There are two main failures of considering governance too narrowly (as a single law, policy, or other coercive measure to ensure scientists ‘behave responsibly’). The first one is, as noted above, that it draws an artificial boundary around what ‘science and technology’ is: a boundary that tends to exclude the social and the political, seeing these instead as distinct realms into which technologies are injected or deployed. Instead, we need to acknowledge—and need our governance to acknowledge—that what we are looking at are sociotechnical systems,17 where cross-pollination exists at every stage. Understanding these different levels of scientific governance is of utmost importance when thinking about existential risks because addressing these types of risk will require a combination of rules, norms, scientific vision, and an appreciation of the ways in which ‘the social’ and ‘the scientific’ constantly influence each other. Second, a narrow framing of scientific governance—in part a result of a too-narrow framing of science and technology—positions it solely as a gatekeeper. Viewing governance instead as a mechanism for steering allows us to harness the best of scientific and technological advances, while remaining mindful of the potential risks. However, this is not an easy path to tread; in the remainder of this chapter, I explore some of the reasons why, and propose some ways forward.

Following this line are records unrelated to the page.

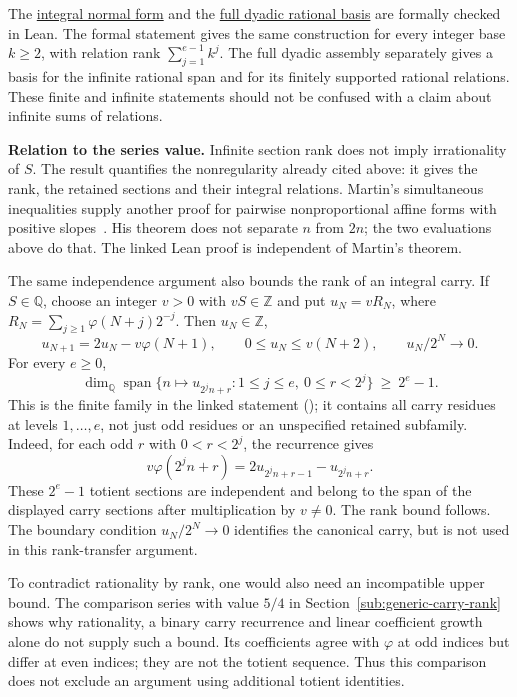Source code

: \documentclass[11pt]{article}
\theoremstyle{plain}
\theoremstyle{definition}
\theoremstyle{remark}
\newcommand{\lean}[2]{\leanlink{#2}}
\newcommand{\Z}{\mathbb{Z}}
\newcommand{\Q}{\mathbb{Q}}
\newcommand{\ph}{\varphi}
\begin{document}
The \href{https://github.com/wcook04/plectis-erdos/blob/25ef6245d15a47548c6926369ae8f1a0f0a14a80/ErdosProblems/Erdos249/PaperCompleteR8/KernelRelationBasis.lean#L398}{integral normal form} and the \href{https://github.com/wcook04/plectis-erdos/blob/25ef6245d15a47548c6926369ae8f1a0f0a14a80/ErdosProblems/Erdos249/PaperCompleteR8/FullKernelAssemblies.lean#L156}{full dyadic rational basis} are formally checked in Lean.
The formal statement gives the same construction for every integer base
$k\ge2$, with relation rank $\sum_{j=1}^{e-1}k^j$.  The full dyadic
assembly separately gives a basis for the infinite rational span and for
its finitely supported rational relations.  These finite and infinite
statements should not be confused with a claim about infinite sums of
relations.

\textbf{Relation to the series value.}
Infinite section rank does not imply irrationality of $S$. The result
quantifies the nonregularity already cited above: it gives the rank,
the retained sections and their integral relations. Martin's simultaneous
inequalities supply another proof for pairwise nonproportional affine
forms with positive slopes~\cite[Theorem~1]{martin-phi-inequalities}.
His theorem does not separate $n$ from $2n$; the two
evaluations above do that. The linked Lean proof is independent of
Martin's theorem.

The same independence argument also bounds the rank of an integral carry.
If $S\in\Q$, choose an integer $v>0$ with $vS\in\Z$ and put $u_N=vR_N$,
where $R_N=\sum_{j\ge1}\ph(N+j)2^{-j}$. Then $u_N\in\Z$,
\[
 u_{N+1}=2u_N-v\ph(N+1),\qquad
 0\le u_N\le v(N+2),\qquad u_N/2^N\longrightarrow0.
\]
For every $e\ge0$,
\[
 \dim_{\Q}\operatorname{span}
 \{n\mapsto u_{2^j n+r}:1\le j\le e,\ 0\le r<2^j\}
 \ \ge\ 2^e-1.
\]
This is the finite family in the linked statement
(\lean{not\_irrational\_totientSeries\_implies\_unbounded\_carryRank\_unconditional}{TotientCarryKernelRigidity.lean:300});
it contains all carry residues at levels $1,\ldots,e$, not just odd
residues or an unspecified retained subfamily. Indeed, for each odd
$r$ with $0<r<2^j$, the recurrence gives
\[
 v\ph(2^j n+r)=2u_{2^j n+r-1}-u_{2^j n+r}.
\]
These $2^e-1$ totient sections are independent and belong to the span
of the displayed carry sections after multiplication by $v\ne0$.
The rank bound follows. The boundary condition $u_N/2^N\to0$ identifies
the canonical carry, but is not used in this rank-transfer argument.

To contradict rationality by rank, one would also need an incompatible
upper bound. The comparison series with value $5/4$ in
Section~\ref{sub:generic-carry-rank} shows why
rationality, a binary carry recurrence and linear coefficient growth
alone do not supply such a bound. Its coefficients agree with $\ph$
at odd indices but differ at even indices; they are not the totient
sequence. Thus this comparison does not exclude an argument using
additional totient identities.
\end{document}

Responsibility for understanding and tackling existential risks is dispersed among a great many actors: how much of it is the responsibility of ‘the scientific community’? The way ‘the scientific community’ is organised and how it operates is obviously a vast subject of study in and of itself, and outside the remit of this volume. A simplified (but by no means simple) view is that it involves myriad actors and institutions: governments and funders, the academy, the various institutions that ‘house’ the research, companies, industries and sectors, professional bodies that set standards and award qualifications, non-governmental organisations, international partnerships and coalitions and, of course, individual scientists and technology developers themselves.

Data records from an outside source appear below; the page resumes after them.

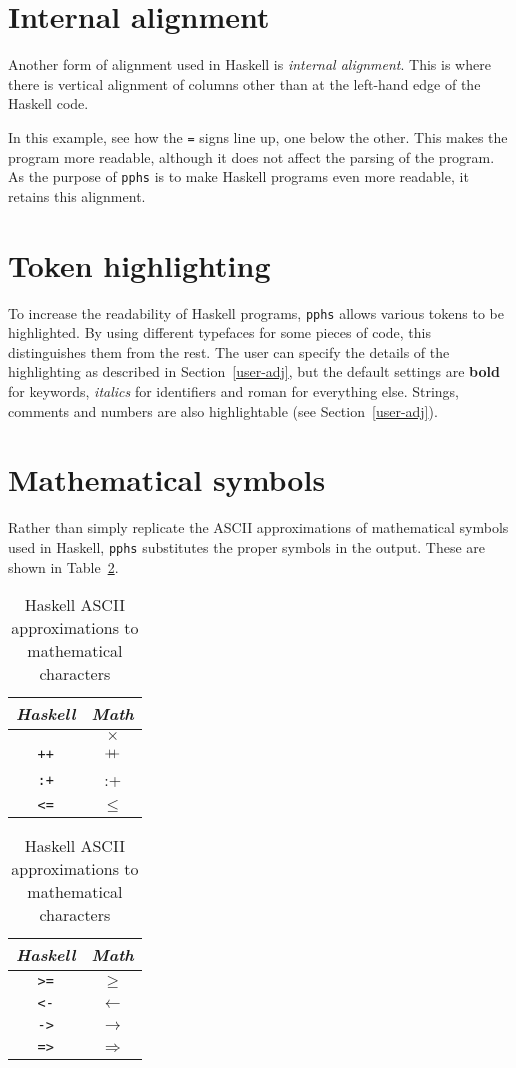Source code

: \section{Internal alignment}

Another form of alignment used in Haskell is {\em internal alignment}.  This is where
there is vertical alignment of columns other than at the left-hand edge of the
Haskell code.
\begin{quote}

\end{quote}
In this example, see how the {\tt =} signs line up, one below the other.  This makes
the program more readable, although it does not affect the parsing of the program.
As the purpose of {\tt pphs} is to make Haskell programs even more readable, it
retains this alignment.

\section{Token highlighting}

To increase the readability of Haskell programs, {\tt pphs} allows various tokens
to be highlighted.  By using different typefaces for some pieces of code, this
distinguishes them from the rest.  The user can specify the details of the highlighting as
described in Section~\ref{user-adj}, but the default settings are {\bf bold} for
keywords, {\it italics} for identifiers and {\rm roman} for everything else.  Strings,
comments and numbers are also highlightable (see Section~\ref{user-adj}).

\section{Mathematical symbols}

Rather than simply replicate the ASCII approximations of mathematical symbols
used in Haskell, {\tt pphs}
substitutes the proper symbols in the output.  These are shown in Table~\ref{maths-sym}.
\begin{table}
\begin{center}
\begin{tabular}[t]{|c|c|} \hline
{\em Haskell\/} & {\em Math\/} \\ \hline
{\tt *} & $\times$ \\
{\tt ++} & {\hbox{$+\mkern-7.5mu+$}} \\
{\tt :+} & {:}{+} \\
{\tt <=} & $\leq$ \\ \hline
\end{tabular} \hskip3mm \begin{tabular}[t]{|c|c|} \hline
{\em Haskell\/} & {\em Math\/} \\ \hline
{\tt >=} & $\geq$ \\
{\tt <-} & $\leftarrow$ \\
{\tt ->} & $\rightarrow$ \\
{\tt =>} & $\Rightarrow$ \\ \hline
\end{tabular}
\end{center}
\caption{Haskell ASCII approximations to mathematical characters} \label{maths-sym}
\end{table}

A canonical example of a community’s scientific self-governance is the Asilomar Conference on Recombinant DNA, which was prompted by a series of genetics experiments in the early 1970s. Experiments done in the laboratory of Paul Berg at Stanford demonstrated that DNA molecules could be ‘recombined’ using restriction enzymes to join them together. Experiments by Stanley Cohen, also at Stanford, and Herbert Boyer at the University of California, San Francisco demonstrated that recombinant (artificially constructed) plasmids (circular molecules of DNA that can replicate independently of chromosomes) could be propagated in bacterial cells. Presentation of this work at a 1973 Gordon Conference, along with informal conversations between colleagues, then prompted the publication of a letter to the heads of the National Academies of Science and the National Academy of Medicine, published in the journal Science. This letter was written “on behalf of a number of scientists to communicate a matter of deep concern”,18 namely the newfound ability to recombine DNA from diverse genetic sources. The letter noted that: “Although no hazard has yet been established, prudence suggests that the potential hazard be seriously considered”,19 and called upon the Academies to set up study committees and consider establishing guidelines.

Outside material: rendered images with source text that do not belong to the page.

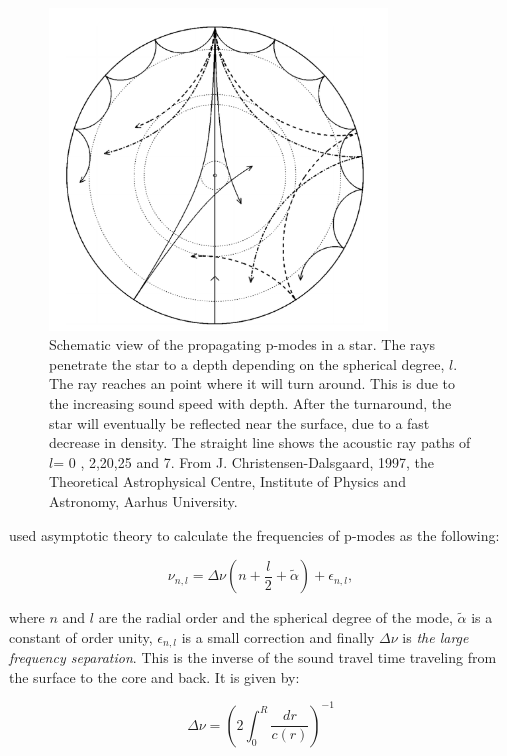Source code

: \begin{figure}[t]
    \centering
    \includegraphics[width=0.8\textwidth]{propagationrays.png}
    \caption{Schematic view of the propagating p-modes in a star. The rays penetrate the star to a depth depending  on the spherical degree, $l$. The ray reaches an point where it will turn around. This is due to the increasing sound speed with depth. After the turnaround, the star will eventually be reflected near the surface, due to a fast decrease in density. The straight line shows the acoustic ray paths of $l$= 0 , 2,20,25 and 7. From J. Christensen-Dalsgaard, 1997, the Theoretical Astrophysical Centre, Institute of Physics and Astronomy, Aarhus University.}
    \label{rays}
\end{figure}

\citep{tassoul1980, tassoul1990} used asymptotic theory to calculate the frequencies of p-modes as the following: 

\begin{equation}
    \nu_{n,l} = \Delta\nu\left(n+\frac{l}{2}+\widetilde{\alpha}\right) + \epsilon_{n,l},
\end{equation}

\noindent where $n$ and $l$ are the radial order and the spherical degree of the mode, $\widetilde{\alpha}$ is a constant of order unity, $\epsilon_{n,l}$ is a small correction and finally $\Delta\nu$ is \textit{the large frequency separation}. This is the inverse of the sound travel time traveling from the surface to the core and back. It is given by: 

\begin{equation}
    \Delta\nu = \left( 2\int_{0}^{R}\frac{dr}{c(r)}\right)^{-1}
\end{equation}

Berg led the publication of another letter in Science20 and PNAS21 where he (along with colleagues from the nascent field) called for scientists to “voluntarily defer” some experiments (essentially to impose a moratorium) until such time as a conference could be convened. It is important to note that no actual harm had yet occurred; no potentially dangerous experiments had even been performed yet (indeed the possibility of direct harm was considered quite remote). In some ways, the actions taken by the researchers were textbook exemplars of the precautionary principle, with Berg’s later reflection and recollection of the events noting that “there were no concrete data concerning health risks attributable to recombinant DNA experimentation. Nevertheless, there were also no data absolving the planned experiments of any risk”.22 The moratorium was—as far as it is possible to know—abided by, despite Berg’s own acknowledgement at the time that “adherence to [our] major recommendations will entail postponement or possibly abandonment of certain types of scientifically worthwhile experiments”.23, 24 The reasoning behind the moratorium was to allow time to organise an international conference where the issues could be hashed out and guidelines agreed upon: the now-famous International Conference on Recombinant DNA Molecules of 1975, held at the Asilomar Conference Centre.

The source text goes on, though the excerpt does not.